Taxpayers wanting to change their method of accounting are generally required to file an application on Form 3115, Application for Change in Accounting Method.

The new revenue procedure simplifies the process by providing taxpayers with an automatic change to comply with Section 174 by filing a statement with the taxpayer’s original federal income tax return in lieu of a Form 3115.

The change is applied on a cutoff basis for a taxpayer’s first taxable year beginning after December 31, 2021. Method changes that occur in subsequent tax years will require a Form 3115.

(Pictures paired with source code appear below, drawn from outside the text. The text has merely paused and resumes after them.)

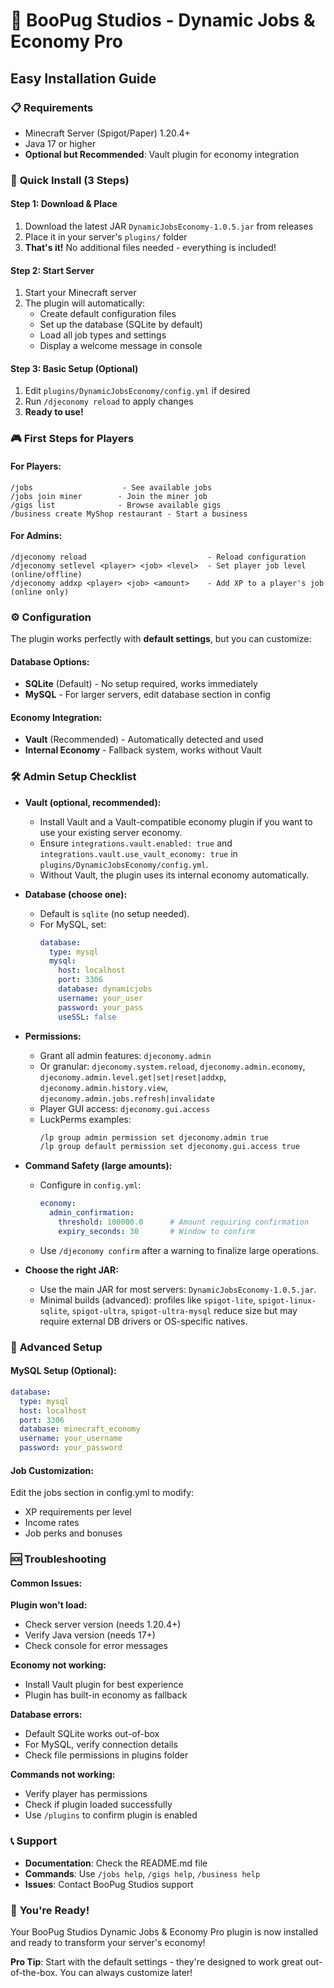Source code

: # 🐶 BooPug Studios - Dynamic Jobs & Economy Pro
## Easy Installation Guide

### 📋 **Requirements**
- Minecraft Server (Spigot/Paper) 1.20.4+
- Java 17 or higher
- **Optional but Recommended**: Vault plugin for economy integration

### 🚀 **Quick Install (3 Steps)**

#### **Step 1: Download & Place**
1. Download the latest JAR `DynamicJobsEconomy-1.0.5.jar` from releases
2. Place it in your server's `plugins/` folder
3. **That's it!** No additional files needed - everything is included!

#### **Step 2: Start Server**
1. Start your Minecraft server
2. The plugin will automatically:
   - Create default configuration files
   - Set up the database (SQLite by default)
   - Load all job types and settings
   - Display a welcome message in console

#### **Step 3: Basic Setup (Optional)**
1. Edit `plugins/DynamicJobsEconomy/config.yml` if desired
2. Run `/djeconomy reload` to apply changes
3. **Ready to use!**

### 🎮 **First Steps for Players**

#### **For Players:**
```
/jobs                    - See available jobs
/jobs join miner        - Join the miner job
/gigs list              - Browse available gigs
/business create MyShop restaurant - Start a business
```

#### **For Admins:**
```
/djeconomy reload                           - Reload configuration
/djeconomy setlevel <player> <job> <level>  - Set player job level (online/offline)
/djeconomy addxp <player> <job> <amount>    - Add XP to a player's job (online only)
```

### ⚙️ **Configuration**

The plugin works perfectly with **default settings**, but you can customize:

#### **Database Options:**
- **SQLite** (Default) - No setup required, works immediately
- **MySQL** - For larger servers, edit database section in config

#### **Economy Integration:**
- **Vault** (Recommended) - Automatically detected and used
- **Internal Economy** - Fallback system, works without Vault

### 🛠️ **Admin Setup Checklist**

- **Vault (optional, recommended):**
  - Install Vault and a Vault-compatible economy plugin if you want to use your existing server economy.
  - Ensure `integrations.vault.enabled: true` and `integrations.vault.use_vault_economy: true` in `plugins/DynamicJobsEconomy/config.yml`.
  - Without Vault, the plugin uses its internal economy automatically.

- **Database (choose one):**
  - Default is `sqlite` (no setup needed).
  - For MySQL, set:
    ```yaml
    database:
      type: mysql
      mysql:
        host: localhost
        port: 3306
        database: dynamicjobs
        username: your_user
        password: your_pass
        useSSL: false
    ```

- **Permissions:**
  - Grant all admin features: `djeconomy.admin`
  - Or granular: `djeconomy.system.reload`, `djeconomy.admin.economy`, `djeconomy.admin.level.get|set|reset|addxp`, `djeconomy.admin.history.view`, `djeconomy.admin.jobs.refresh|invalidate`
  - Player GUI access: `djeconomy.gui.access`
  - LuckPerms examples:
    ```bash
    /lp group admin permission set djeconomy.admin true
    /lp group default permission set djeconomy.gui.access true
    ```

- **Command Safety (large amounts):**
  - Configure in `config.yml`:
    ```yaml
    economy:
      admin_confirmation:
        threshold: 100000.0      # Amount requiring confirmation
        expiry_seconds: 30       # Window to confirm
    ```
  - Use `/djeconomy confirm` after a warning to finalize large operations.

- **Choose the right JAR:**
  - Use the main JAR for most servers: `DynamicJobsEconomy-1.0.5.jar`.
  - Minimal builds (advanced): profiles like `spigot-lite`, `spigot-linux-sqlite`, `spigot-ultra`, `spigot-ultra-mysql` reduce size but may require external DB drivers or OS-specific natives.

### 🔧 **Advanced Setup**

#### **MySQL Setup (Optional):**
```yaml
database:
  type: mysql
  host: localhost
  port: 3306
  database: minecraft_economy
  username: your_username
  password: your_password
```

#### **Job Customization:**
Edit the jobs section in config.yml to modify:
- XP requirements per level
- Income rates
- Job perks and bonuses

### 🆘 **Troubleshooting**

#### **Common Issues:**

**Plugin won't load:**
- Check server version (needs 1.20.4+)
- Verify Java version (needs 17+)
- Check console for error messages

**Economy not working:**
- Install Vault plugin for best experience
- Plugin has built-in economy as fallback

**Database errors:**
- Default SQLite works out-of-box
- For MySQL, verify connection details
- Check file permissions in plugins folder

**Commands not working:**
- Verify player has permissions
- Check if plugin loaded successfully
- Use `/plugins` to confirm plugin is enabled

### 📞 **Support**

- **Documentation**: Check the README.md file
- **Commands**: Use `/jobs help`, `/gigs help`, `/business help`
- **Issues**: Contact BooPug Studios support

### 🎉 **You're Ready!**

Your BooPug Studios Dynamic Jobs & Economy Pro plugin is now installed and ready to transform your server's economy!

**Pro Tip**: Start with the default settings - they're designed to work great out-of-the-box. You can always customize later!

The statement must include the following information:

  • Name and employer identification number or Social Security number of the applicant
  • Beginning and ending dates of the first taxable year in which the change to the required Section 174 method takes effect for the applicant
  • Designated automatic accounting method change number for this change
  • Description of the type of expenditures included as specified research or experimental expenditures
  • Amount of specified research or experimental expenditures paid or incurred by the applicant during the year of change

The statement must also include a declaration that the applicant is changing the method of accounting for specified R&E expenditures to capitalize them to a specified R&E capital account, amortizing the amount over either a five-year period for domestic research or 15-year period for foreign research. This would begin with the midpoint of the taxable year in which such expenditures are paid or incurred in accordance with the method permitted under Section 174 for the year of change. The declaration must state that the applicant is making the change on a cut-off basis.

Impact on Taxpayers

The revenue procedure also provides a transition rule for taxpayers who may have already filed their federal returns for a taxable year beginning after December 31, 2021.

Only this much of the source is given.